Upper Canada politician

Ephraim Jones (April 17, 1750 – January 24, 1812) was a soldier, judge, and political figure in Upper Canada.

He was born in Weston, Massachusetts, in 1750. His father, Elisha, and five of his brothers served with the British during the American Revolution. He was taken prisoner in the Saratoga Campaign of 1777 and later served with Edward Jessup's Loyal Rangers. He was named in the Massachusetts Banishment Act of 1778.

After the war, he settled west of the Ottawa River in the area of Augusta Township. He married Charlotte Coursolles, a French Canadian from Vercheres, Quebec, on March 4, 1779, at the Anglican Christ-Church, in Montreal. He moved to the Montreal area and became justice of the peace there in 1786.

In 1788, he became a justice of the peace in the new Lunenburgh District and received a large land grant in Augusta Township. He operated a mill and iron foundry on the Gananoque River.

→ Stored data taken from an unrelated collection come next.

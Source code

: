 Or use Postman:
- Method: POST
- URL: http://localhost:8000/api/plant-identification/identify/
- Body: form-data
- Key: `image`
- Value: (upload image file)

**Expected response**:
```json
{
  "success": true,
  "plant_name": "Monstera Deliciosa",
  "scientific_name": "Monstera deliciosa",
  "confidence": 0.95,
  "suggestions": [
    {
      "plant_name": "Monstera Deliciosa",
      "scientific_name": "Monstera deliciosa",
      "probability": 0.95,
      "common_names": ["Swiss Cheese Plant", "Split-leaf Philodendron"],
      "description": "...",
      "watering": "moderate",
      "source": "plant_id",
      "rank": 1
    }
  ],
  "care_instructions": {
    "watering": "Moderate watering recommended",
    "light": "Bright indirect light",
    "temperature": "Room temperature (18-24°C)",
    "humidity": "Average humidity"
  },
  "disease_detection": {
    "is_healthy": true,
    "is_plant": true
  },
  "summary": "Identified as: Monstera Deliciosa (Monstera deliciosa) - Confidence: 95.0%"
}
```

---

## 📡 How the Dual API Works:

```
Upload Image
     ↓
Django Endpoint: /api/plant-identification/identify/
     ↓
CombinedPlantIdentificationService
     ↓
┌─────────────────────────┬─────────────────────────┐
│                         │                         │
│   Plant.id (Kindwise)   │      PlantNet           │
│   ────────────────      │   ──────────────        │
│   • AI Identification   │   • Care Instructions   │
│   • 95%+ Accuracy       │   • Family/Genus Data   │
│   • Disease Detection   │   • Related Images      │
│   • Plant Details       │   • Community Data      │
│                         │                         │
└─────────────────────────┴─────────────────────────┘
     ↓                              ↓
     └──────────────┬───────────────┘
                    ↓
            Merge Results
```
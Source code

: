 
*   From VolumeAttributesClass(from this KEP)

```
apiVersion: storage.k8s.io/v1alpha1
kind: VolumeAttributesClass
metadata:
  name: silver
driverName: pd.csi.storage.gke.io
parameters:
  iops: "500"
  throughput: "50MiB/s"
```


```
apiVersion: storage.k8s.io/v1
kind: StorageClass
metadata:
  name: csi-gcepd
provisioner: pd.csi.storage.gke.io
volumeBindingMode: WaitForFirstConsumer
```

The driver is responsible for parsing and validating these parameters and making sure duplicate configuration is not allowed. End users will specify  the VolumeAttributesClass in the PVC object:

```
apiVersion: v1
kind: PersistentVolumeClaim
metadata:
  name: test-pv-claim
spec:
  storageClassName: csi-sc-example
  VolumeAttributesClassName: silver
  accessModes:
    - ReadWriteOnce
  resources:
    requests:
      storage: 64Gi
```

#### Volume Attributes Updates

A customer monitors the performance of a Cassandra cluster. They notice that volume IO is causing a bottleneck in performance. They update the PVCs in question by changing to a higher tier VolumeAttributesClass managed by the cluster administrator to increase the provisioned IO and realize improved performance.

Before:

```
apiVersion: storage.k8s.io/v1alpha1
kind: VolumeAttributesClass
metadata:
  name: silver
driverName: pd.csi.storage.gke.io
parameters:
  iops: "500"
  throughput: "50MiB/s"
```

Jones served on the land board for Leeds & Grenville and was a judge in the district courts. He was elected to the 1st Parliament of Upper Canada representing Grenville. He introduced a bill introducing trials by jury and supported the 1793 act prohibiting the further introduction of slaves into Upper Canada.

Jones suffered from frail health in his later years and died in Augusta Township, Leeds, Ontario, Canada, in 1812, aged 61.

His sons Jonas and Charles both served in the legislative assembly. His daughter Charlotte married Levius Peters Sherwood and his daughter Eliza married Henry John Boulton; both of these men became members of the assembly and judges. His grandson, Henry Sherwood, became Joint Premier of the Province of Canada.